Would you like a share in a nuclear power station? A slice of Sizewell C that the UK government is taking from the Chinese, now that they are no longer our friends, but are voracious interlopers set on World Domination? This week’s fantasy deal involves offering their 20 per cent to the investing public. It is about as likely to fly as Hinkley Point, the only nuclear power station currently being built in Britain, is to come in below budget.
Investing in UK nuclear power is jinxed. Even when the fleet was privatised in 1996, it dared not speak its name, sailing under the bland “British Energy” label. Its unhappy history on the public markets is chronicled here and is surely enough to discourage even the most pro-nuclear investors this time.
The problem with nuclear is not safety (it’s safer, on all rational measures, than any other significant source of energy) but the widespread fear that any amount of radiation, however small, is lethal. The result has been escalating safety measures, so that the cost of building new stations outruns any gains from previous experience, even where local opposition can be overcome.
Successive UK governments have decided that the political cost of more nuclear was more than they could tolerate, but this kite-flying about offering shares in Sizewell C may indicate an understanding that without more nuclear power, hitting the UK’s zero-carbon targets is effectively impossible.
Unfortunately, the experience with British Energy, for those old enough to remember, should be enough to dissuade anyone from buying shares in a new reactor. The long-term reward may be keeping the lights on, but history says the risks are such that investors are likely to lose their shirts in the meantime.
They’d be BATty not to
Last week British American Tobacco tapped the bond markets. Nobody noticed. The €2bn raised is little more than routine housekeeping for a company this big, but the terms highlighted the dramatic mismatch between BAT the borrower and BAT the purveyor of death sticks to the world. Nobody loves the latter; many investment mandates specifically bar funds from buying tobacco shares, while others just don’t want to be seen owning them.

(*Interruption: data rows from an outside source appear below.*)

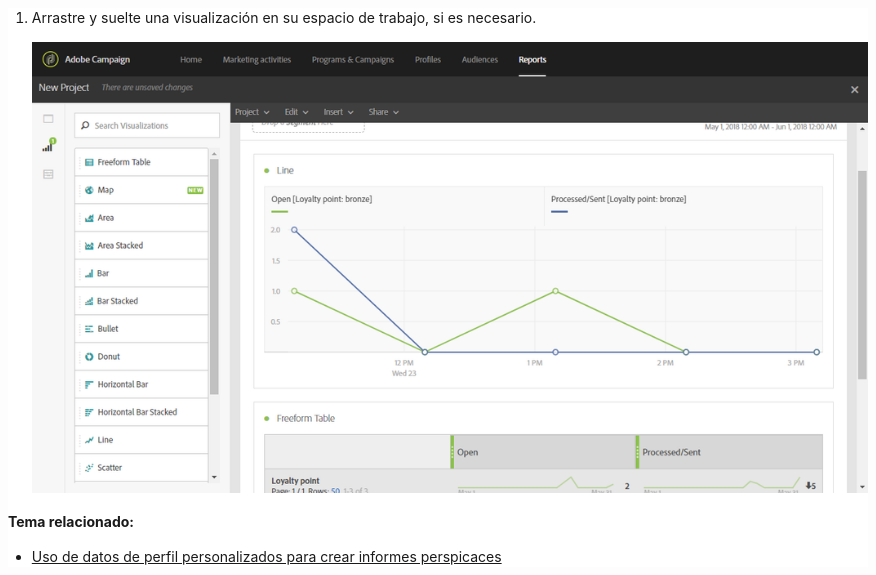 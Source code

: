 1. Arrastre y suelte una visualización en su espacio de trabajo, si es necesario.

   ![](assets/custom_profile_21.png)

**Tema relacionado:**

* [Uso de datos de perfil personalizados para crear informes perspicaces](https://helpx.adobe.com/campaign/kb/simplify-campaign-management.html#Reportandshareinsightswithallstakeholders)

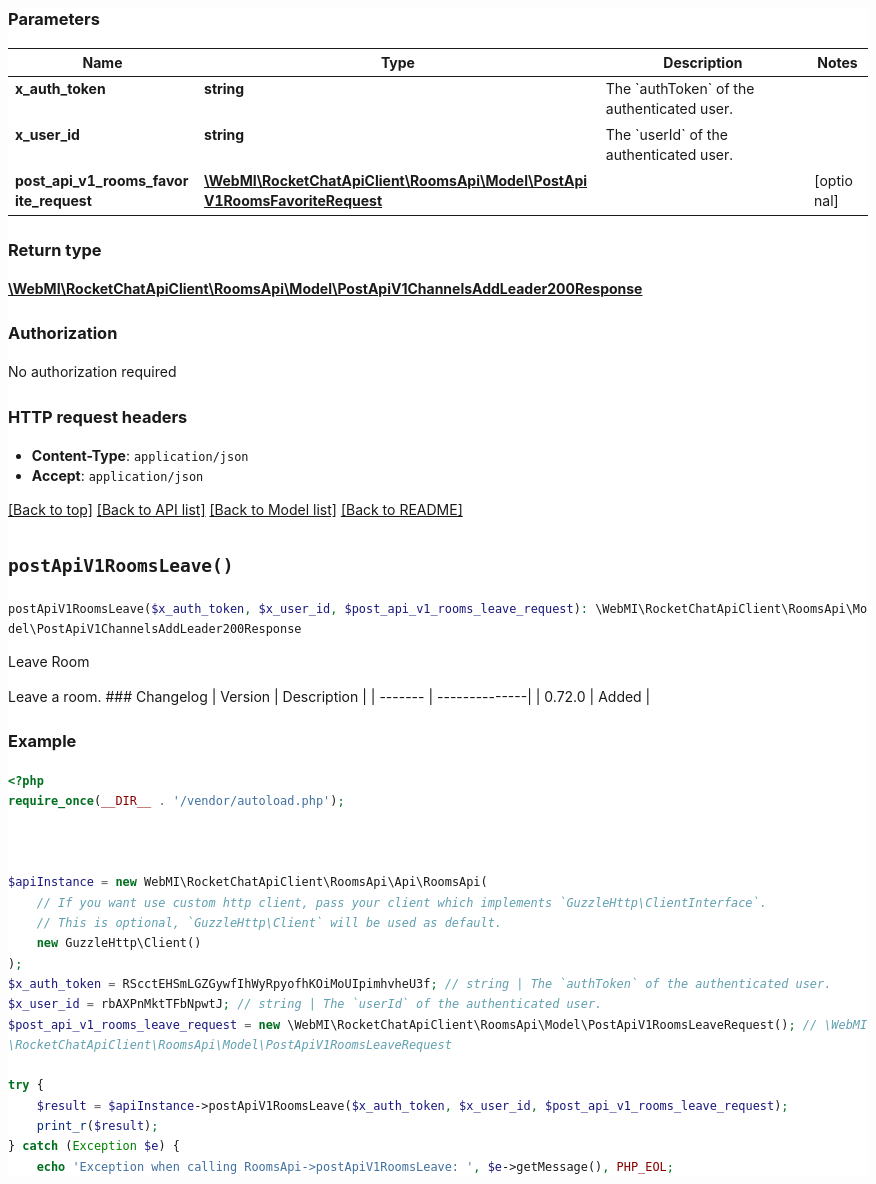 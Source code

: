 ### Parameters

| Name | Type | Description  | Notes |
| ------------- | ------------- | ------------- | ------------- |
| **x_auth_token** | **string**| The &#x60;authToken&#x60; of the authenticated user. | |
| **x_user_id** | **string**| The &#x60;userId&#x60; of the authenticated user. | |
| **post_api_v1_rooms_favorite_request** | [**\WebMI\RocketChatApiClient\RoomsApi\Model\PostApiV1RoomsFavoriteRequest**](../Model/PostApiV1RoomsFavoriteRequest.md)|  | [optional] |

### Return type

[**\WebMI\RocketChatApiClient\RoomsApi\Model\PostApiV1ChannelsAddLeader200Response**](../Model/PostApiV1ChannelsAddLeader200Response.md)

### Authorization

No authorization required

### HTTP request headers

- **Content-Type**: `application/json`
- **Accept**: `application/json`

[[Back to top]](#) [[Back to API list]](../../README.md#endpoints)
[[Back to Model list]](../../README.md#models)
[[Back to README]](../../README.md)

## `postApiV1RoomsLeave()`

```php
postApiV1RoomsLeave($x_auth_token, $x_user_id, $post_api_v1_rooms_leave_request): \WebMI\RocketChatApiClient\RoomsApi\Model\PostApiV1ChannelsAddLeader200Response
```

Leave Room

Leave a room.  ### Changelog | Version | Description   | | ------- | --------------| | 0.72.0  | Added         |

### Example

```php
<?php
require_once(__DIR__ . '/vendor/autoload.php');



$apiInstance = new WebMI\RocketChatApiClient\RoomsApi\Api\RoomsApi(
    // If you want use custom http client, pass your client which implements `GuzzleHttp\ClientInterface`.
    // This is optional, `GuzzleHttp\Client` will be used as default.
    new GuzzleHttp\Client()
);
$x_auth_token = RScctEHSmLGZGywfIhWyRpyofhKOiMoUIpimhvheU3f; // string | The `authToken` of the authenticated user.
$x_user_id = rbAXPnMktTFbNpwtJ; // string | The `userId` of the authenticated user.
$post_api_v1_rooms_leave_request = new \WebMI\RocketChatApiClient\RoomsApi\Model\PostApiV1RoomsLeaveRequest(); // \WebMI\RocketChatApiClient\RoomsApi\Model\PostApiV1RoomsLeaveRequest

try {
    $result = $apiInstance->postApiV1RoomsLeave($x_auth_token, $x_user_id, $post_api_v1_rooms_leave_request);
    print_r($result);
} catch (Exception $e) {
    echo 'Exception when calling RoomsApi->postApiV1RoomsLeave: ', $e->getMessage(), PHP_EOL;
```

It’s a different story in the bond markets. If you can bear to struggle through the 150-page prospectus (including 27 pages of risk factors) for the pair of perpetual subordinated fixed-to-reset rate non-call securities, you would learn that the company is paying 3 per cent for five-year money and 3.75 per cent for 8-year money. Should BAT decide not to redeem either at their first end-dates, the interest is reset at higher rates.
The details need not concern us here. They show that BAT can borrow at much less than 4 per cent, while the shares at £26 (after a nasty fall this week) yield over 8 per cent on the last twelve-months’ dividends. Tobacco companies are always under siege, in the long term they are expected to be as dead as their customers. The prospect is of a mix of ever-tightening legislation and legal action, as it has been for decades now. Yet there can hardly be anyone on the planet who fails to understand the serious health risks, and as a result, there are no new entrants to the industry, allowing tobacco to become the ultimate oligopolistic cash-generating business.
The mismatch between the different capital markets is absurdly wide, and really demands that BAT looks again at its dividend policy. Instead of forever paying out to us ungrateful shareholders, BAT should use the cash flow to buy in its own shares. At a price of £26 the money saved from not paying the 213p (the last four quarterly dividends) would purchase the entire outstanding share capital inside a decade. In practice, the lenders might get nervous long before that happened, but probably not before the process had driven the price to the point where paying dividends once again made more sense.
I’m sorry, I’ll read that again
“BHP shareholders urged to vote against climate plan” read the headline in the FT on Tuesday. “Glass Lewis says miner’s targets for reduced gas emissions not based on science”. Just for a moment, it seemed that the worm had turned, and that BHP shareholders were being urged to put their interests ahead of the global warming bandwagon.
Glass Lewis is a “proxy advisory services company” which tells big shareholders how to vote, thus saving fund managers the bother of actually trying to understand the issues before them. Alas, it turns out that’s not Glass’s advice on BHP at all. It has decided that the miner’s Climate Transition Action Plan to cut its carbon emissions is just not good enough. Worse, it may not be sufficiently scientific.
That’s almost certainly true, since whatever the UK’s Climate Change Commission may say, the science on the impact of rising CO2 emissions is all over the place. The board of BHP – which is soon to decamp from London to become a pure Aussie company – might ask its major shareholders where they think their interests lie. Winning iron ore from the Australian desert and shipping it to China will always take rather more energy than the local sunshine can provide.
BHP generated much synthetic outrage with its plan to leave London, but the decision to get out of oil and gas looks much more painful. The sale to Woodside Petroleum smacks of passing the environmental buck, since the hydrocarbons will still be extracted. Now ratings agency S&P is worrying that BHP’s near-total reliance on iron ore threatens its credit rating. The timing of the sale looks rotten, too. Since the news broke in August BHP shares have slumped from £23.58 to £18.88 in London, while Woodside shares are up by a fifth. The buyer is too small to find the estimated $13bn in cash, so it is paying in shares, which BHP has promised to give to its shareholders. A much-needed slice of luck for them, then.